Entonces, ¿cómo podemos empezar a revitalizar nuestras zonas perdidas de una manera que no sea solo estética, sino integral? Para revitalizar estas zonas perdidas en nuestra psique hemos de mirar directamente la herida, como hacemos con la interpretación de los sueños, y coser, punto por punto, lo que se ha roto para recuperar el sentido de pertenencia.
Lo primero que hemos de hacer es descubrir quiénes somos realmente y qué valoramos. Me encanta la palabra valor, porque tiene dos significados: aquello que consideramos algo valioso y aquello que distingue nuestro carácter. Así que primero hemos de hacer una verdadera evaluación de nuestros dones y habilidades, y luego, hemos de aprender a defenderlos.
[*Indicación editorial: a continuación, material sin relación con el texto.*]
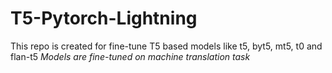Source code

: # T5-Pytorch-Lightning
This repo is created for fine-tune T5 based models like t5, byt5, mt5, t0 and flan-t5
*Models are fine-tuned on machine translation task*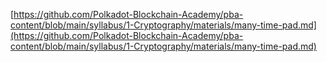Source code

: [https://github.com/Polkadot-Blockchain-Academy/pba-content/blob/main/syllabus/1-Cryptography/materials/many-time-pad.md](https://github.com/Polkadot-Blockchain-Academy/pba-content/blob/main/syllabus/1-Cryptography/materials/many-time-pad.md)
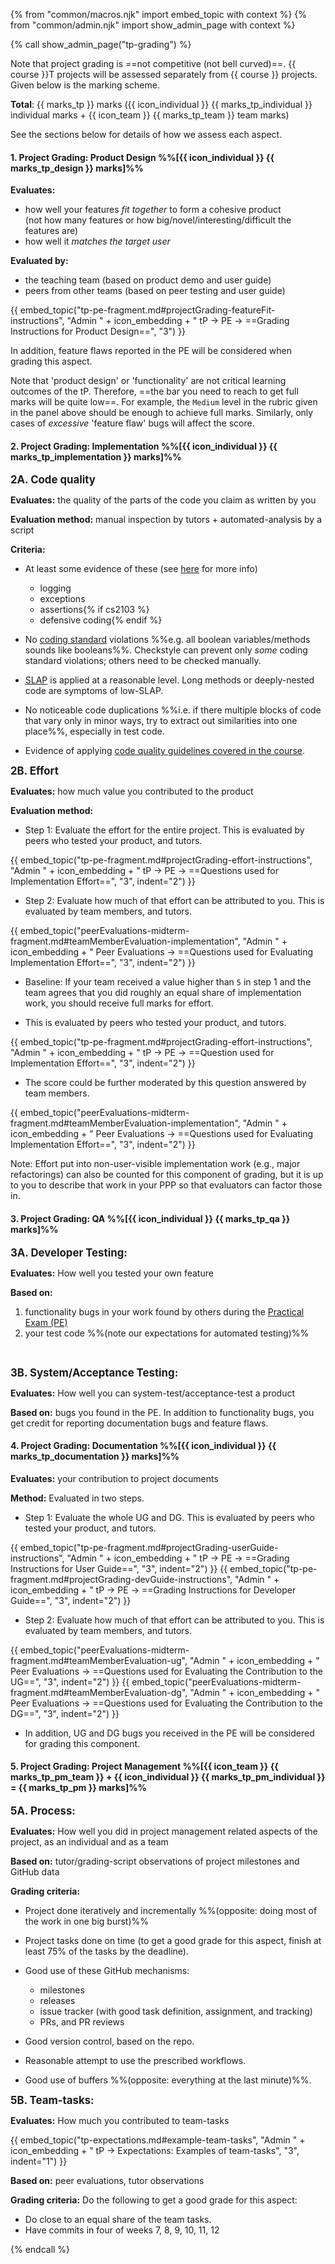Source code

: {% from "common/macros.njk" import embed_topic with context %}
{% from "common/admin.njk" import show_admin_page with context %}

{% call show_admin_page("tp-grading") %}
<div id="main">

Note that project grading is ==not competitive (not bell curved)==.<span tags="m--cs2113 m--cs2103">
{{ course }}T projects will be assessed separately from {{ course }} projects.</span> Given below is the marking scheme.

****Total****: {{ marks_tp }} marks ({{ icon_individual }} {{ marks_tp_individual }} individual marks + {{ icon_team }} {{ marks_tp_team }} team marks)

See the sections below for details of how we assess each aspect.

<!-- -------------------------------------------------------------------------------------------------------------- -->
<div id="criteria-productDesign">

#### <div class="bg-warning text-dark p-1">1. Project Grading: Product Design %%[{{ icon_individual }} {{ marks_tp_design }} marks]%%</div>

**Evaluates:**
* how well your features _fit together_ to form a cohesive product<br>
  (not how many features or how big/novel/interesting/difficult the features are)
* how well it _matches the target user_

<div tags="m--cs2113 m--cs2103">

**Evaluated by:**
* the teaching team (based on product demo and user guide)
* peers from other teams (based on peer testing and user guide)

{{ embed_topic("tp-pe-fragment.md#projectGrading-featureFit-instructions", "Admin " + icon_embedding + " tP → PE → ==Grading Instructions for Product Design==", "3") }}
<p/>

In addition, feature flaws reported in the PE will be considered when grading this aspect.

<box tags="m--cs2113" type="tip">

Note that 'product design' or 'functionality' are not critical learning outcomes of the tP. Therefore, ==the bar you need to reach to get full marks will be quite low==. For example, the `Medium` level in the rubric given in the panel above should be enough to achieve full marks. Similarly, only cases of _excessive_ 'feature flaw' bugs will affect the score.
</box>

<box>
<include src="tp-grading-bugs-fragment.md#featureFlaws" />
</box>
</div>

</div>

<!-- -------------------------------------------------------------------------------------------------------------- -->
<div id="grading-implementation">

#### <div class="bg-warning text-dark p-1">2. Project Grading: Implementation %%[{{ icon_individual }} {{ marks_tp_implementation }} marks]%%</div>

**<span style="font-size:larger">2A. Code quality</span>**

**Evaluates:** the quality of the parts of the code you claim as written by you

**Evaluation method:** manual inspection by tutors + automated-analysis by a script

**Criteria:**

<span id="projectGrading-codeQuality-criteria">

* At least some evidence of these (see [here]({{baseUrl}}/se-book-adapted/chapters/errorHandling.html) for more info)
  * logging
  * exceptions
  * assertions{% if cs2103 %}
  * defensive coding{% endif %}

* No [coding standard]({{url_java_coding_standard}}) violations %%e.g. all boolean variables/methods sounds like booleans%%. Checkstyle can prevent only _some_ coding standard violations; others need to be checked manually.

* [SLAP]({{baseUrl}}/se-book-adapted/chapters/codeQuality.html#slap-hard) is applied at a reasonable level. Long methods or deeply-nested code are symptoms of low-SLAP.

* No noticeable code duplications %%i.e. if there multiple blocks of code that vary only in minor ways, try to extract out similarities into one place%%, especially in test code.

* Evidence of applying [code quality guidelines covered in the course](../book/codeQuality/).

</span>

**<span style="font-size:larger">2B. Effort</span>**

**Evaluates:** how much value you contributed to the product

**Evaluation method:**

<div tags="m--cs2103">

* Step 1: Evaluate the effort for the entire project. This is evaluated by peers who tested your product, and tutors.

{{ embed_topic("tp-pe-fragment.md#projectGrading-effort-instructions", "Admin " + icon_embedding + " tP → PE → ==Questions used for Implementation Effort==", "3", indent="2") }}

* Step 2: Evaluate how much of that effort can be attributed to you. This is evaluated by team members, and tutors.

{{ embed_topic("peerEvaluations-midterm-fragment.md#teamMemberEvaluation-implementation", "Admin " + icon_embedding + " Peer Evaluations → ==Questions used for Evaluating Implementation Effort==", "3", indent="2") }}

* Baseline: If your team received a value higher than `5` in step 1 and the team agrees that you did roughly an equal share of implementation work, you should receive full marks for effort.
</div>
<div tags="m--cs2113">

* This is evaluated by peers who tested your product, and tutors.

{{ embed_topic("tp-pe-fragment.md#projectGrading-effort-instructions", "Admin " + icon_embedding + " tP → PE → ==Question used for Implementation Effort==", "3", indent="2") }}

* The score could be further moderated by this question answered by team members.

{{ embed_topic("peerEvaluations-midterm-fragment.md#teamMemberEvaluation-implementation", "Admin " + icon_embedding + " Peer Evaluations → ==Questions used for Evaluating Implementation Effort==", "3", indent="2") }}

Note: Effort put into non-user-visible implementation work (e.g., major refactorings) can also be counted for this component of grading, but it is up to you to describe that work in your PPP so that evaluators can factor those in.

</div>

</div>
<!-- -------------------------------------------------------------------------------------------------------------- -->

#### <div class="bg-warning text-dark p-1">3. Project Grading: QA %%[{{ icon_individual }} {{ marks_tp_qa }} marks]%%</div>

<div tags="m--cs2113 m--cs2103">

<span style="font-size:larger">**3A. Developer Testing:**</span>

**Evaluates:** How well you tested your own feature

**Based on:**
1. functionality bugs in your work found by others during the [Practical Exam (PE)]({{baseUrl}}/admin/tp-pe.html#tp-practical-exam)
1. your test code %%(note <trigger trigger="click" for="modal:projectGradingQA-testingExpectations">our expectations for automated testing</trigger>)%%

<modal large header="Our expectations for automated testing in the project" id="modal:projectGradingQA-testingExpectations">
  <include src="tp-expectations.md#testing-expectations"/>
</modal>

<box>
<include src="tp-grading-bugs-fragment.md#functionalityBugs" />
</box>


<span style="font-size:larger">**3B. System/Acceptance Testing:**</span>

**Evaluates:** How well you can system-test/acceptance-test a product

**Based on:** bugs you found in the PE. In addition to functionality bugs, you get credit for reporting documentation bugs and feature flaws.

<box>
<include src="tp-grading-bugs-fragment.md#bugCalculationNotes" />
</box>
</div>

<!-- -------------------------------------------------------------------------------------------------------------- -->
<div id="criteria-documentation">

#### <div class="bg-warning text-dark p-1">4. Project Grading: Documentation %%[{{ icon_individual }} {{ marks_tp_documentation }} marks]%%</div>

<div tags="m--cs2113 m--cs2103">

**Evaluates:** your contribution to project documents

**Method:** Evaluated in two steps.

* Step 1: Evaluate the whole UG and DG. This is evaluated by peers who tested your product, and tutors.

{{ embed_topic("tp-pe-fragment.md#projectGrading-userGuide-instructions", "Admin " + icon_embedding + " tP → PE → ==Grading Instructions for User Guide==", "3", indent="2") }}
{{ embed_topic("tp-pe-fragment.md#projectGrading-devGuide-instructions", "Admin " + icon_embedding + " tP → PE → ==Grading Instructions for Developer Guide==", "3", indent="2") }}

* Step 2: Evaluate how much of that effort can be attributed to you. This is evaluated by team members, and tutors.

{{ embed_topic("peerEvaluations-midterm-fragment.md#teamMemberEvaluation-ug", "Admin " + icon_embedding + " Peer Evaluations → ==Questions used for Evaluating the Contribution to the UG==", "3", indent="2") }}
{{ embed_topic("peerEvaluations-midterm-fragment.md#teamMemberEvaluation-dg", "Admin " + icon_embedding + " Peer Evaluations → ==Questions used for Evaluating the Contribution to the DG==", "3", indent="2") }}

* In addition, UG and DG bugs you received in the PE will be considered for grading this component.

<div class="indented-level2">

<box>
<include src="tp-grading-bugs-fragment.md#ugBugs" />
</box>

<box>
<include src="tp-grading-bugs-fragment.md#dgBugs" />
</box>
</div>
</div>

</div>
<!-- -------------------------------------------------------------------------------------------------------------- -->

#### <div class="bg-warning text-dark p-1">5. Project Grading: Project Management %%[{{ icon_team }} {{ marks_tp_pm_team }} + {{ icon_individual }} {{ marks_tp_pm_individual }} = {{ marks_tp_pm }} marks]%%</div>

<div id="project-management-grading">

<span style="font-size:larger">**5A. Process:**</span>

**Evaluates:** How well you did in project management related aspects of the project, as an individual and as a team

**Based on:** tutor/grading-script observations of project milestones and GitHub data

**Grading criteria:**

* Project done iteratively and incrementally %%(opposite: doing most of the work in one big burst)%%

* Project tasks done on time (to get a good grade for this aspect, finish at least 75% of the tasks by the deadline).
* Good use of these GitHub mechanisms:
   * milestones
   * releases
   * issue tracker (with good task definition, assignment, and tracking)
   * PRs, and PR reviews
* Good version control, based on the repo.
* Reasonable attempt to use the prescribed workflows.
* Good use of buffers %%(opposite: everything at the last minute)%%.


<span style="font-size:larger">**5B. Team-tasks:**</span>

**Evaluates:** How much you contributed to team-tasks

{{ embed_topic("tp-expectations.md#example-team-tasks", "Admin " + icon_embedding + " tP → Expectations: Examples of team-tasks", "3", indent="1") }}

**Based on:** peer evaluations, tutor observations

**Grading criteria:** Do the following to get a good grade for this aspect:
* Do close to an equal share of the team tasks.
* Have commits in four of weeks 7, 8, 9, 10, 11, 12

</div>

</div>

{% endcall %}
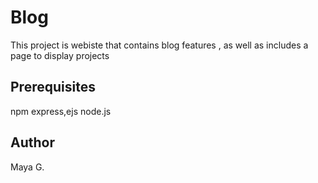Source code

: # Blog
This project is webiste that contains blog features , as well as includes a page to display projects
## Prerequisites
npm express,ejs
node.js
## Author
Maya G.
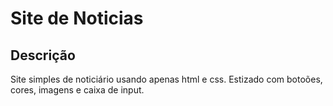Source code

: # Site de Noticias

## Descrição
Site simples de noticiário usando apenas html e css. Estizado com botoões, cores, imagens e caixa de input. 

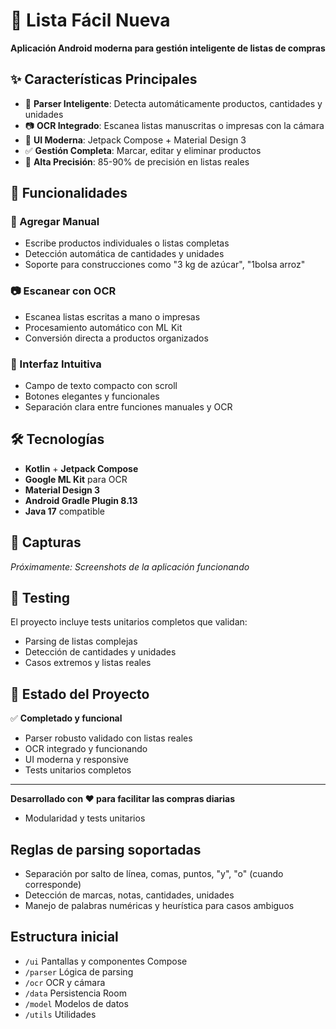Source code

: # 🛒 Lista Fácil Nueva

**Aplicación Android moderna para gestión inteligente de listas de compras**

## ✨ Características Principales

- 🧠 **Parser Inteligente**: Detecta automáticamente productos, cantidades y unidades
- 📷 **OCR Integrado**: Escanea listas manuscritas o impresas con la cámara
- 📱 **UI Moderna**: Jetpack Compose + Material Design 3
- ✅ **Gestión Completa**: Marcar, editar y eliminar productos
- 🎯 **Alta Precisión**: 85-90% de precisión en listas reales

## 🚀 Funcionalidades

### 📝 Agregar Manual
- Escribe productos individuales o listas completas
- Detección automática de cantidades y unidades
- Soporte para construcciones como "3 kg de azúcar", "1bolsa arroz"

### 📷 Escanear con OCR
- Escanea listas escritas a mano o impresas
- Procesamiento automático con ML Kit
- Conversión directa a productos organizados

### 🎨 Interfaz Intuitiva
- Campo de texto compacto con scroll
- Botones elegantes y funcionales
- Separación clara entre funciones manuales y OCR

## 🛠️ Tecnologías

- **Kotlin** + **Jetpack Compose**
- **Google ML Kit** para OCR
- **Material Design 3**
- **Android Gradle Plugin 8.13**
- **Java 17** compatible

## 📱 Capturas

*Próximamente: Screenshots de la aplicación funcionando*

## 🧪 Testing

El proyecto incluye tests unitarios completos que validan:
- Parsing de listas complejas
- Detección de cantidades y unidades
- Casos extremos y listas reales

## 🎯 Estado del Proyecto

✅ **Completado y funcional**
- Parser robusto validado con listas reales
- OCR integrado y funcionando
- UI moderna y responsive
- Tests unitarios completos

---

**Desarrollado con ❤️ para facilitar las compras diarias**
- Modularidad y tests unitarios

## Reglas de parsing soportadas
- Separación por salto de línea, comas, puntos, "y", "o" (cuando corresponde)
- Detección de marcas, notas, cantidades, unidades
- Manejo de palabras numéricas y heurística para casos ambiguos

## Estructura inicial
- `/ui` Pantallas y componentes Compose
- `/parser` Lógica de parsing
- `/ocr` OCR y cámara
- `/data` Persistencia Room
- `/model` Modelos de datos
- `/utils` Utilidades
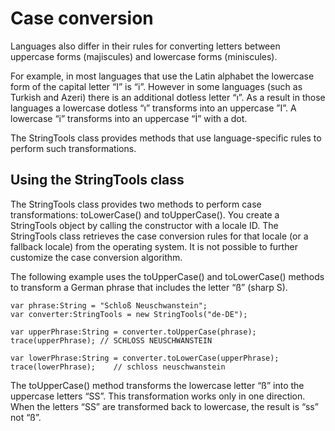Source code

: # Case conversion

<div>

Languages also differ in their rules for converting letters between uppercase
forms (majiscules) and lowercase forms (miniscules).

For example, in most languages that use the Latin alphabet the lowercase form of
the capital letter “I” is “i”. However in some languages (such as Turkish and
Azeri) there is an additional dotless letter “ı”. As a result in those languages
a lowercase dotless “ı” transforms into an uppercase ”I”. A lowercase “i”
transforms into an uppercase “İ” with a dot.

The StringTools class provides methods that use language-specific rules to
perform such transformations.

</div>

<div>

## Using the StringTools class

<div>

The StringTools class provides two methods to perform case transformations:
toLowerCase() and toUpperCase(). You create a StringTools object by calling the
constructor with a locale ID. The StringTools class retrieves the case
conversion rules for that locale (or a fallback locale) from the operating
system. It is not possible to further customize the case conversion algorithm.

The following example uses the toUpperCase() and toLowerCase() methods to
transform a German phrase that includes the letter “ß” (sharp S).

    var phrase:String = "Schloß Neuschwanstein";
    var converter:StringTools = new StringTools("de-DE");

    var upperPhrase:String = converter.toUpperCase(phrase);
    trace(upperPhrase); // SCHLOSS NEUSCHWANSTEIN

    var lowerPhrase:String = converter.toLowerCase(upperPhrase);
    trace(lowerPhrase);    // schloss neuschwanstein

The toUpperCase() method transforms the lowercase letter “ß” into the uppercase
letters “SS”. This transformation works only in one direction. When the letters
“SS” are transformed back to lowercase, the result is “ss” not “ß”.

</div>

</div>

<div>

<div>

</div>

</div>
Alice Walker, en su maravilloso tratado The Gospel According to Shug [El evangelio según Shug], 9 escribió: «Reciben AYUDA aquellos que aman a los demás a pesar de sus faltas, a esas personas se les otorga el don de la visión clara». Estas palabras me parecen muy poderosas, porque sugieren que las faltas, aberraciones o rarezas de nuestra personalidad forman parte de nuestra integridad, y pretender obviarlas es hacerles un flaco favor a los demás y a nosotros mismos. Además, al reconectar con lo que yo llamo «las facetas refugiadas del yo», podemos reivindicar la capacidad de visualizar un camino que seguir, no solo en nuestras vidas, sino en nuestro futuro colectivo.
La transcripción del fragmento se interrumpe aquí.